[Problem details]:
Across all the records, filter for lines with the word "entry" and copy them.

Saved entries:
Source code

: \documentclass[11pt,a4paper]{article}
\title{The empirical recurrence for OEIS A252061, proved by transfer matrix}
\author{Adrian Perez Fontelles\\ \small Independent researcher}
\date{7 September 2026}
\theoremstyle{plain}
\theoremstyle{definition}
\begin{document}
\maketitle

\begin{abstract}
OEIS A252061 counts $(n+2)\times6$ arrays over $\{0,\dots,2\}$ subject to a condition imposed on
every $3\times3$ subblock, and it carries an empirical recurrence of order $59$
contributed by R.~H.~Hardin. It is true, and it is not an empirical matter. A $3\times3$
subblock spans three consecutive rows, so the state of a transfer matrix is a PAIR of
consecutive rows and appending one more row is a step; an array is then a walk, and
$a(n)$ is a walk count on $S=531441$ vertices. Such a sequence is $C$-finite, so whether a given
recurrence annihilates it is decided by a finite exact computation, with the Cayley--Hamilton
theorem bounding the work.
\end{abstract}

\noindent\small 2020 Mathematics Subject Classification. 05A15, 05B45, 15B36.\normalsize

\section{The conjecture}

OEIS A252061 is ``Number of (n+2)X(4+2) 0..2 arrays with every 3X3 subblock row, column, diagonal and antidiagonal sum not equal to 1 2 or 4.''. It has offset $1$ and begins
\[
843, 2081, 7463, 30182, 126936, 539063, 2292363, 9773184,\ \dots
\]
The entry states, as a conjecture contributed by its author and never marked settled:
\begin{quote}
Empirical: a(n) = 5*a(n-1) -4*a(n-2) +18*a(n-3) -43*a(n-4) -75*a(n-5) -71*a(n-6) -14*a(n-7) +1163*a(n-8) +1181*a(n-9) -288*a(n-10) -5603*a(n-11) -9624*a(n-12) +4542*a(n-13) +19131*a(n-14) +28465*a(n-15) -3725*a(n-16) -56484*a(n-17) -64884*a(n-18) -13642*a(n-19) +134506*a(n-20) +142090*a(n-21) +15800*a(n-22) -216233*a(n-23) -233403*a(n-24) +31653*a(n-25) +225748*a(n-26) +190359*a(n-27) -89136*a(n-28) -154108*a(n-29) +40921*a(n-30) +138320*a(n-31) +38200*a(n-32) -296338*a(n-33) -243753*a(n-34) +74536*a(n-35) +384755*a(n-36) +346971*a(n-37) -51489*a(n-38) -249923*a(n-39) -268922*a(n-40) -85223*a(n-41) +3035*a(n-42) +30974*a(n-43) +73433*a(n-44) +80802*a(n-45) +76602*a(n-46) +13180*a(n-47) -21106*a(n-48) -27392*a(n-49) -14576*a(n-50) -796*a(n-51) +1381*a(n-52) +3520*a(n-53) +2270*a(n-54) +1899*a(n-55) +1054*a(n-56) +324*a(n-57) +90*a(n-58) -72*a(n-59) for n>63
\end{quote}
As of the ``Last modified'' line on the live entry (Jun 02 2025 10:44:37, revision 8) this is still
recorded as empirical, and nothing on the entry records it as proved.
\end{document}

[The answer]:
The entry states, as a conjecture contributed by its author and never marked settled:
As of the ``Last modified'' line on the live entry (Jun 02 2025 10:44:37, revision 8) this is still
recorded as empirical, and nothing on the entry records it as proved.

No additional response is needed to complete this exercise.